ScoDoc/app/api/users.py

407 lines
14 KiB
Python

##############################################################################
# ScoDoc
# Copyright (c) 1999 - 2023 Emmanuel Viennet. All rights reserved.
# See LICENSE
##############################################################################
"""
ScoDoc 9 API : accès aux utilisateurs
"""
from flask import g, jsonify, request
from flask_login import current_user, login_required
from app import db
from app.api import api_bp as bp, api_web_bp, API_CLIENT_ERROR
from app.scodoc.sco_utils import json_error
from app.auth.models import User, Role, UserRole
from app.auth.models import is_valid_password
from app.decorators import scodoc, permission_required
from app.models import Departement
from app.scodoc.sco_exceptions import ScoValueError
from app.scodoc.sco_permissions import Permission
from app.scodoc import sco_utils as scu
@bp.route("/user/<int:uid>")
@api_web_bp.route("/user/<int:uid>")
@login_required
@scodoc
@permission_required(Permission.ScoUsersView)
def user_info(uid: int):
"""
Info sur un compte utilisateur scodoc
"""
user: User = User.query.get(uid)
if user is None:
return json_error(404, "user not found")
if g.scodoc_dept:
allowed_depts = current_user.get_depts_with_permission(Permission.ScoUsersView)
if (None not in allowed_depts) and (user.dept not in allowed_depts):
return json_error(404, "user not found")
return jsonify(user.to_dict())
@bp.route("/users/query")
@api_web_bp.route("/users/query")
@login_required
@scodoc
@permission_required(Permission.ScoView)
def users_info_query():
"""Utilisateurs, filtrés par dept, active ou début nom
/users/query?departement=dept_acronym&active=1&starts_with=<string:nom>
Seuls les utilisateurs "accessibles" (selon les permissions) sont retournés.
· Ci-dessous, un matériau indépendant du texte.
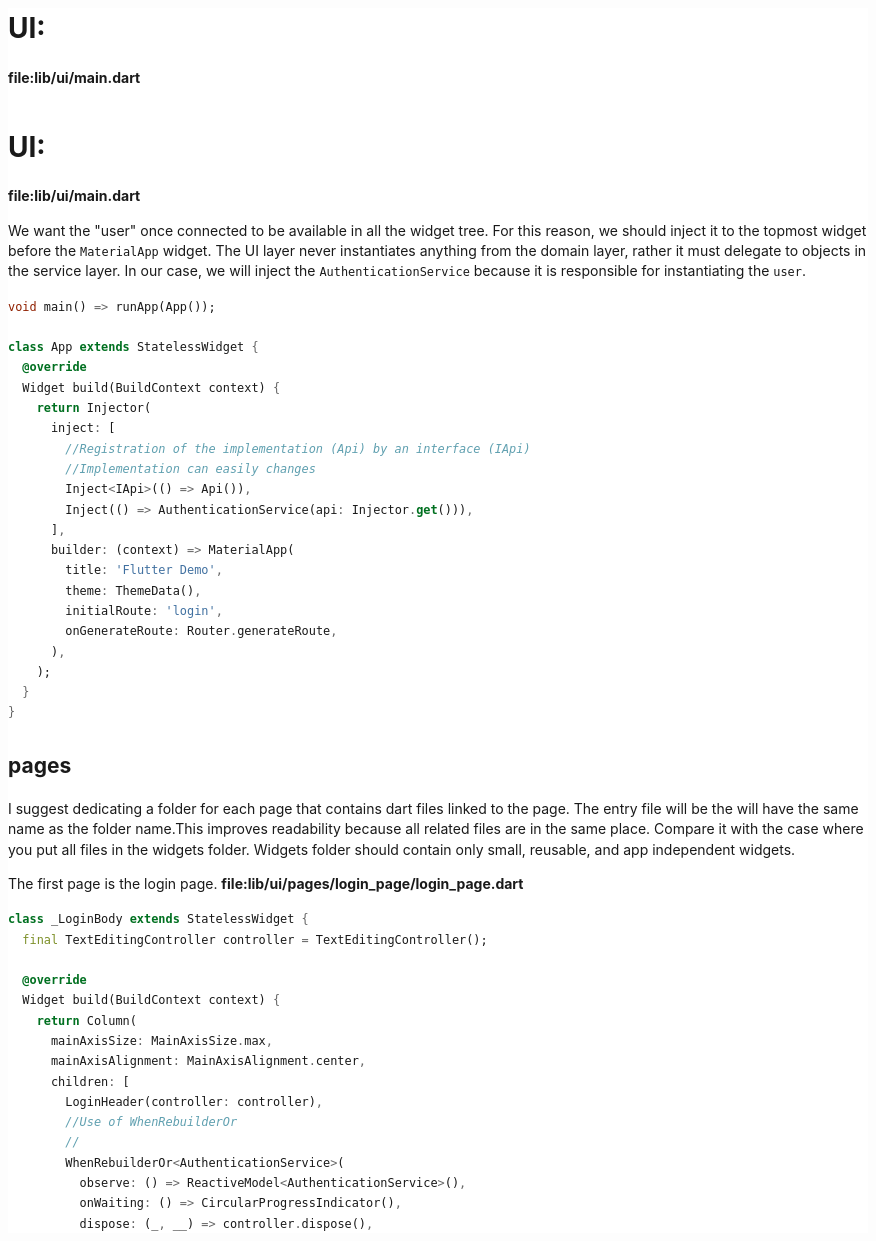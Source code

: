 
# UI:
**file:lib/ui/main.dart**


# UI:
**file:lib/ui/main.dart**

We want the "user" once connected to be available in all the widget tree. For this reason, we should inject it to the topmost widget before the `MaterialApp` widget.
The UI layer never instantiates anything from the domain layer, rather it must delegate to objects in the service layer. In our case, we will inject the `AuthenticationService` because it is responsible for instantiating the `user`.

```dart
void main() => runApp(App());

class App extends StatelessWidget {
  @override
  Widget build(BuildContext context) {
    return Injector(
      inject: [
        //Registration of the implementation (Api) by an interface (IApi)
        //Implementation can easily changes
        Inject<IApi>(() => Api()), 
        Inject(() => AuthenticationService(api: Injector.get())),
      ],
      builder: (context) => MaterialApp(
        title: 'Flutter Demo',
        theme: ThemeData(),
        initialRoute: 'login',
        onGenerateRoute: Router.generateRoute,
      ),
    );
  }
}
```
## pages
I suggest dedicating a folder for each page that contains dart files linked to the page. The entry file will be the will have the same name as the folder name.This improves readability because all related files are in the same place. Compare it with the case where you put all files in the widgets folder. Widgets folder should contain only small, reusable, and app independent widgets.

The first page is the login page. 
**file:lib/ui/pages/login_page/login_page.dart**

```dart
class _LoginBody extends StatelessWidget {
  final TextEditingController controller = TextEditingController();

  @override
  Widget build(BuildContext context) {
    return Column(
      mainAxisSize: MainAxisSize.max,
      mainAxisAlignment: MainAxisAlignment.center,
      children: [
        LoginHeader(controller: controller),
        //Use of WhenRebuilderOr
        //
        WhenRebuilderOr<AuthenticationService>(
          observe: () => ReactiveModel<AuthenticationService>(),
          onWaiting: () => CircularProgressIndicator(),
          dispose: (_, __) => controller.dispose(),
```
Si accès via API web, le département de l'URL est ignoré, seules
les permissions de l'utilisateur sont prises en compte.
"""
query = User.query
active = request.args.get("active")
if active is not None:
active = bool(str(active))
query = query.filter_by(active=active)
departement = request.args.get("departement")
if departement is not None:
query = query.filter_by(dept=departement or None)
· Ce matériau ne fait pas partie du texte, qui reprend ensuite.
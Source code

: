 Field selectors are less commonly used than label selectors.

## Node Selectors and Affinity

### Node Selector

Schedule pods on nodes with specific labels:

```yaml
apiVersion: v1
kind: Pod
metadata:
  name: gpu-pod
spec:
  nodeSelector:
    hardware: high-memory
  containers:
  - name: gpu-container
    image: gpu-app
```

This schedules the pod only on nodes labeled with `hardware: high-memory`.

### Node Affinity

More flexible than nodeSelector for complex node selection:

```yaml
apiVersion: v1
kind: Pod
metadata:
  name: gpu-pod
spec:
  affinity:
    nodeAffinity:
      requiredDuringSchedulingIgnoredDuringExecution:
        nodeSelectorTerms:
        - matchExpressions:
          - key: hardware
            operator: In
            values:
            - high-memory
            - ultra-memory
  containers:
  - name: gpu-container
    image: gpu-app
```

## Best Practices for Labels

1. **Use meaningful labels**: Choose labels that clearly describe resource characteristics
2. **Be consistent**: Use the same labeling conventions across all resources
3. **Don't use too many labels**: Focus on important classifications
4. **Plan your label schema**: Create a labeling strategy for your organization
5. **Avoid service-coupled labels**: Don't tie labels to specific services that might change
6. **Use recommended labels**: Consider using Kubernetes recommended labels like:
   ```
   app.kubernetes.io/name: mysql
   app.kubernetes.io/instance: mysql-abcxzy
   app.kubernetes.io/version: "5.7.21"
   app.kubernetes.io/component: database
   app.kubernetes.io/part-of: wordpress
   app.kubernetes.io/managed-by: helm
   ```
starts_with = request.args.get("starts_with")
if starts_with is not None:
# remove % and _ for security
starts_with = starts_with.translate({ord(c): None for c in "%_"})
query = query.filter(User.nom.ilike(starts_with + "%"))
# Filtre selon permissions:
query = (
query.join(UserRole, (UserRole.dept == User.dept) | (UserRole.dept == None))
.filter(UserRole.user == current_user)
.join(Role, UserRole.role_id == Role.id)
.filter(Role.permissions.op("&")(Permission.ScoUsersView) != 0)
)
query = query.order_by(User.user_name)
return jsonify([user.to_dict() for user in query])
@bp.route("/user/create", methods=["POST"])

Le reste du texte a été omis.